__Aim of the exercise__.
When the line with "A tutorial document" appears below, start repeating lines exactly, and keep going through the line with "And that’s all you have to do."; add nothing outside that span.

Saved data entries:
*** Block opens ***

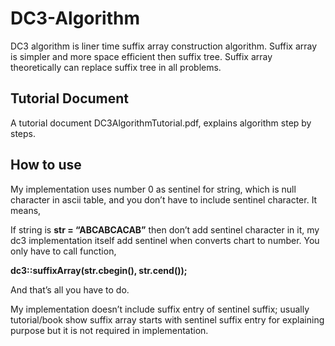 # DC3-Algorithm
DC3 algorithm is liner time suffix array construction algorithm. Suffix array is simpler and more space efficient then suffix tree. Suffix array theoretically can replace suffix tree in all problems.

## Tutorial Document
A tutorial document DC3AlgorithmTutorial.pdf, explains algorithm step by steps.

## How to use
My implementation uses number 0 as sentinel for string, which is null character in ascii table, and you don’t have to include sentinel character. It means,

If string is **str = “ABCABCACAB”** then don’t add sentinel character in it, my dc3 implementation itself add sentinel when converts chart to number. You only have to call function,

 **dc3::suffixArray(str.cbegin(), str.cend());**
 
And that’s all you have to do.

My implementation doesn’t include suffix entry of sentinel suffix; usually tutorial/book show suffix array starts with sentinel suffix entry for explaining purpose but it is not required in implementation.

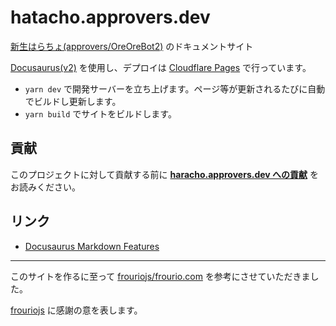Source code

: # hatacho.approvers.dev

[新生はらちょ(approvers/OreOreBot2)](https://github.com/approvers/OreOreBot2) のドキュメントサイト

[Docusaurus(v2)](https://docusaurus.io/) を使用し、デプロイは [Cloudflare Pages](https://pages.cloudflare.com/) で行っています。

- `yarn dev` で開発サーバーを立ち上げます。ページ等が更新されるたびに自動でビルドし更新します。
- `yarn build` でサイトをビルドします。

## 貢献

このプロジェクトに対して貢献する前に **[haracho.approvers.dev への貢献](.github/CONTRIBUTING.md)** をお読みください。

## リンク

- [Docusaurus Markdown Features](https://docusaurus.io/docs/markdown-features)

---

このサイトを作るに至って [frouriojs/frourio.com](https://github.com/frouriojs/frourio.com/blob/master/docusaurus.config.js) を参考にさせていただきました。

[frouriojs](https://github.com/frouriojs) に感謝の意を表します。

*** Block closes ***

__Expected answer__.
A tutorial document DC3AlgorithmTutorial.pdf, explains algorithm step by steps.

## How to use
My implementation uses number 0 as sentinel for string, which is null character in ascii table, and you don’t have to include sentinel character. It means,

If string is **str = “ABCABCACAB”** then don’t add sentinel character in it, my dc3 implementation itself add sentinel when converts chart to number. You only have to call function,

 **dc3::suffixArray(str.cbegin(), str.cend());**
 
And that’s all you have to do.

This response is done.